* **EXERCISE GOAL**:
Every entry is to be returned verbatim.

* **DATA FOR ANALYSIS**:
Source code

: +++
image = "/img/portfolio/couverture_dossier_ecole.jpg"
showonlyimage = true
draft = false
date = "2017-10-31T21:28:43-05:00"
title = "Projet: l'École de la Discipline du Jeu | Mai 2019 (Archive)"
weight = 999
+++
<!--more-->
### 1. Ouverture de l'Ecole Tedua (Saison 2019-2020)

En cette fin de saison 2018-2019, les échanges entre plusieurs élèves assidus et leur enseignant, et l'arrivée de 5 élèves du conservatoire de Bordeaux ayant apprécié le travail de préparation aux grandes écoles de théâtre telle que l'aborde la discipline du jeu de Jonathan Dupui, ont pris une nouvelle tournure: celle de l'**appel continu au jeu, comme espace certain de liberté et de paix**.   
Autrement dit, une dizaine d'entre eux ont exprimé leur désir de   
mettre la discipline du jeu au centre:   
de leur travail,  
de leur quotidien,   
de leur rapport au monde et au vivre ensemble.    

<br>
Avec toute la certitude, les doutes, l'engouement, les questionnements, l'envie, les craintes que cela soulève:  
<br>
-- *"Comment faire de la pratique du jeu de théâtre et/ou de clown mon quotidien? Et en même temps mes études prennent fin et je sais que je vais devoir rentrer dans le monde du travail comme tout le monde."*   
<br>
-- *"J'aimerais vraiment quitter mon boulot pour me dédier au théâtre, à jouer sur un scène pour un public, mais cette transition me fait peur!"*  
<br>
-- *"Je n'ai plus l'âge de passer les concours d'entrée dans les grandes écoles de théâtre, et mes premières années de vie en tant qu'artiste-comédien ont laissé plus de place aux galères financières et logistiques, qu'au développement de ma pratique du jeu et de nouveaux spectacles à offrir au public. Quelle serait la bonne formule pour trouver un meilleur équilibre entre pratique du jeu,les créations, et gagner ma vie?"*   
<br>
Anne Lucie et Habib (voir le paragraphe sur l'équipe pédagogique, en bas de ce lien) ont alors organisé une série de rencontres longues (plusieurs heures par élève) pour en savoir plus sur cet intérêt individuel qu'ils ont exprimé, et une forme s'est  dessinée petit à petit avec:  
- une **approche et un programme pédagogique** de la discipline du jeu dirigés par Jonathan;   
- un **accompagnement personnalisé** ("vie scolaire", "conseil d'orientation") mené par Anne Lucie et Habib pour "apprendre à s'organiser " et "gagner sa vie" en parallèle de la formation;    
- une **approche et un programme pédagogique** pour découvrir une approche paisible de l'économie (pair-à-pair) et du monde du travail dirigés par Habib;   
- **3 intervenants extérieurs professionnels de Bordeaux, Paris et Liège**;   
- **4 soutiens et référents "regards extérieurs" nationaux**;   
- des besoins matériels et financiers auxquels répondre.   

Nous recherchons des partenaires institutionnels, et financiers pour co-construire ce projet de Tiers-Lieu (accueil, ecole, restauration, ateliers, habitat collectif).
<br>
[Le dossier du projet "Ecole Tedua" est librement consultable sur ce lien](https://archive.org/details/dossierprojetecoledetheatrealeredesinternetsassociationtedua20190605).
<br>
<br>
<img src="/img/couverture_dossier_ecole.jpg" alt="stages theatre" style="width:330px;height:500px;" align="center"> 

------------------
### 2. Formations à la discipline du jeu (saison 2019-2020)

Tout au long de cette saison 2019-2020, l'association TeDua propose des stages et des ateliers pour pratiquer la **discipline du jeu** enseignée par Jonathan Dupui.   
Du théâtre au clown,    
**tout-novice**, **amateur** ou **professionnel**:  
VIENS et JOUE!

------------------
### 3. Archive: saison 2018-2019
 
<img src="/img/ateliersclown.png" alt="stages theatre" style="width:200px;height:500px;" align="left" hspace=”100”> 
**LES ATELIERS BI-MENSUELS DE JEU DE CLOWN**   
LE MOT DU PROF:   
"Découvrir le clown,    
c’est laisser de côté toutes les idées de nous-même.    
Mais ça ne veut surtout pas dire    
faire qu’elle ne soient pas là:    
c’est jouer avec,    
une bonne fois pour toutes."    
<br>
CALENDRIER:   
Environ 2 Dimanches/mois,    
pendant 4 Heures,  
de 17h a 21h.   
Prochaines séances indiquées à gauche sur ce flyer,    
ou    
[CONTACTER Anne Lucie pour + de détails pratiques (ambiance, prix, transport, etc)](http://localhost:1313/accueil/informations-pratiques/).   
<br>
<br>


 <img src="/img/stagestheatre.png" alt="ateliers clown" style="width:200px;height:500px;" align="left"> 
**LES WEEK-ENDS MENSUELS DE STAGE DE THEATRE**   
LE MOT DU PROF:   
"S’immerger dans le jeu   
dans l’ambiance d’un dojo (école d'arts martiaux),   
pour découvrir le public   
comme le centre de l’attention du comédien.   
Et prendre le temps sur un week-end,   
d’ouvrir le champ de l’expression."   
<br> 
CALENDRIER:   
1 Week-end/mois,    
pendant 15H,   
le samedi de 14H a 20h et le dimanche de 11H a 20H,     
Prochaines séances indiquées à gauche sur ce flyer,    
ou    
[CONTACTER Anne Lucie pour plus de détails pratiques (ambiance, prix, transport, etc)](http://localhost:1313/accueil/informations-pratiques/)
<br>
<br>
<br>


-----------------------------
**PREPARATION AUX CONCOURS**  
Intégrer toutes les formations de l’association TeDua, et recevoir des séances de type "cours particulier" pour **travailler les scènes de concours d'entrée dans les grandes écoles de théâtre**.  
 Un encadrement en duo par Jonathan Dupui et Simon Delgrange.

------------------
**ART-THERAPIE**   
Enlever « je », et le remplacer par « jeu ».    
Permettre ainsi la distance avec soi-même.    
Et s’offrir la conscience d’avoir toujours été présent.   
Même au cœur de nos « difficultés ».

* **RESULT OF THE EXERCISE**:
Source code

: +++
image = "/img/portfolio/couverture_dossier_ecole.jpg"
showonlyimage = true
draft = false
date = "2017-10-31T21:28:43-05:00"
title = "Projet: l'École de la Discipline du Jeu | Mai 2019 (Archive)"
weight = 999
+++
<!--more-->
### 1. Ouverture de l'Ecole Tedua (Saison 2019-2020)

En cette fin de saison 2018-2019, les échanges entre plusieurs élèves assidus et leur enseignant, et l'arrivée de 5 élèves du conservatoire de Bordeaux ayant apprécié le travail de préparation aux grandes écoles de théâtre telle que l'aborde la discipline du jeu de Jonathan Dupui, ont pris une nouvelle tournure: celle de l'**appel continu au jeu, comme espace certain de liberté et de paix**.   
Autrement dit, une dizaine d'entre eux ont exprimé leur désir de   
mettre la discipline du jeu au centre:   
de leur travail,  
de leur quotidien,   
de leur rapport au monde et au vivre ensemble.    

<br>
Avec toute la certitude, les doutes, l'engouement, les questionnements, l'envie, les craintes que cela soulève:  
<br>
-- *"Comment faire de la pratique du jeu de théâtre et/ou de clown mon quotidien? Et en même temps mes études prennent fin et je sais que je vais devoir rentrer dans le monde du travail comme tout le monde."*   
<br>
-- *"J'aimerais vraiment quitter mon boulot pour me dédier au théâtre, à jouer sur un scène pour un public, mais cette transition me fait peur!"*  
<br>
-- *"Je n'ai plus l'âge de passer les concours d'entrée dans les grandes écoles de théâtre, et mes premières années de vie en tant qu'artiste-comédien ont laissé plus de place aux galères financières et logistiques, qu'au développement de ma pratique du jeu et de nouveaux spectacles à offrir au public. Quelle serait la bonne formule pour trouver un meilleur équilibre entre pratique du jeu,les créations, et gagner ma vie?"*   
<br>
Anne Lucie et Habib (voir le paragraphe sur l'équipe pédagogique, en bas de ce lien) ont alors organisé une série de rencontres longues (plusieurs heures par élève) pour en savoir plus sur cet intérêt individuel qu'ils ont exprimé, et une forme s'est  dessinée petit à petit avec:  
- une **approche et un programme pédagogique** de la discipline du jeu dirigés par Jonathan;   
- un **accompagnement personnalisé** ("vie scolaire", "conseil d'orientation") mené par Anne Lucie et Habib pour "apprendre à s'organiser " et "gagner sa vie" en parallèle de la formation;    
- une **approche et un programme pédagogique** pour découvrir une approche paisible de l'économie (pair-à-pair) et du monde du travail dirigés par Habib;   
- **3 intervenants extérieurs professionnels de Bordeaux, Paris et Liège**;   
- **4 soutiens et référents "regards extérieurs" nationaux**;   
- des besoins matériels et financiers auxquels répondre.   

Nous recherchons des partenaires institutionnels, et financiers pour co-construire ce projet de Tiers-Lieu (accueil, ecole, restauration, ateliers, habitat collectif).
<br>
[Le dossier du projet "Ecole Tedua" est librement consultable sur ce lien](https://archive.org/details/dossierprojetecoledetheatrealeredesinternetsassociationtedua20190605).
<br>
<br>
<img src="/img/couverture_dossier_ecole.jpg" alt="stages theatre" style="width:330px;height:500px;" align="center"> 

------------------
### 2. Formations à la discipline du jeu (saison 2019-2020)

Tout au long de cette saison 2019-2020, l'association TeDua propose des stages et des ateliers pour pratiquer la **discipline du jeu** enseignée par Jonathan Dupui.   
Du théâtre au clown,    
**tout-novice**, **amateur** ou **professionnel**:  
VIENS et JOUE!

------------------
### 3. Archive: saison 2018-2019
 
<img src="/img/ateliersclown.png" alt="stages theatre" style="width:200px;height:500px;" align="left" hspace=”100”> 
**LES ATELIERS BI-MENSUELS DE JEU DE CLOWN**   
LE MOT DU PROF:   
"Découvrir le clown,    
c’est laisser de côté toutes les idées de nous-même.    
Mais ça ne veut surtout pas dire    
faire qu’elle ne soient pas là:    
c’est jouer avec,    
une bonne fois pour toutes."    
<br>
CALENDRIER:   
Environ 2 Dimanches/mois,    
pendant 4 Heures,  
de 17h a 21h.   
Prochaines séances indiquées à gauche sur ce flyer,    
ou    
[CONTACTER Anne Lucie pour + de détails pratiques (ambiance, prix, transport, etc)](http://localhost:1313/accueil/informations-pratiques/).   
<br>
<br>


 <img src="/img/stagestheatre.png" alt="ateliers clown" style="width:200px;height:500px;" align="left"> 
**LES WEEK-ENDS MENSUELS DE STAGE DE THEATRE**   
LE MOT DU PROF:   
"S’immerger dans le jeu   
dans l’ambiance d’un dojo (école d'arts martiaux),   
pour découvrir le public   
comme le centre de l’attention du comédien.   
Et prendre le temps sur un week-end,   
d’ouvrir le champ de l’expression."   
<br> 
CALENDRIER:   
1 Week-end/mois,    
pendant 15H,   
le samedi de 14H a 20h et le dimanche de 11H a 20H,     
Prochaines séances indiquées à gauche sur ce flyer,    
ou    
[CONTACTER Anne Lucie pour plus de détails pratiques (ambiance, prix, transport, etc)](http://localhost:1313/accueil/informations-pratiques/)
<br>
<br>
<br>


-----------------------------
**PREPARATION AUX CONCOURS**  
Intégrer toutes les formations de l’association TeDua, et recevoir des séances de type "cours particulier" pour **travailler les scènes de concours d'entrée dans les grandes écoles de théâtre**.  
 Un encadrement en duo par Jonathan Dupui et Simon Delgrange.

------------------
**ART-THERAPIE**   
Enlever « je », et le remplacer par « jeu ».    
Permettre ainsi la distance avec soi-même.    
Et s’offrir la conscience d’avoir toujours été présent.   
Même au cœur de nos « difficultés ».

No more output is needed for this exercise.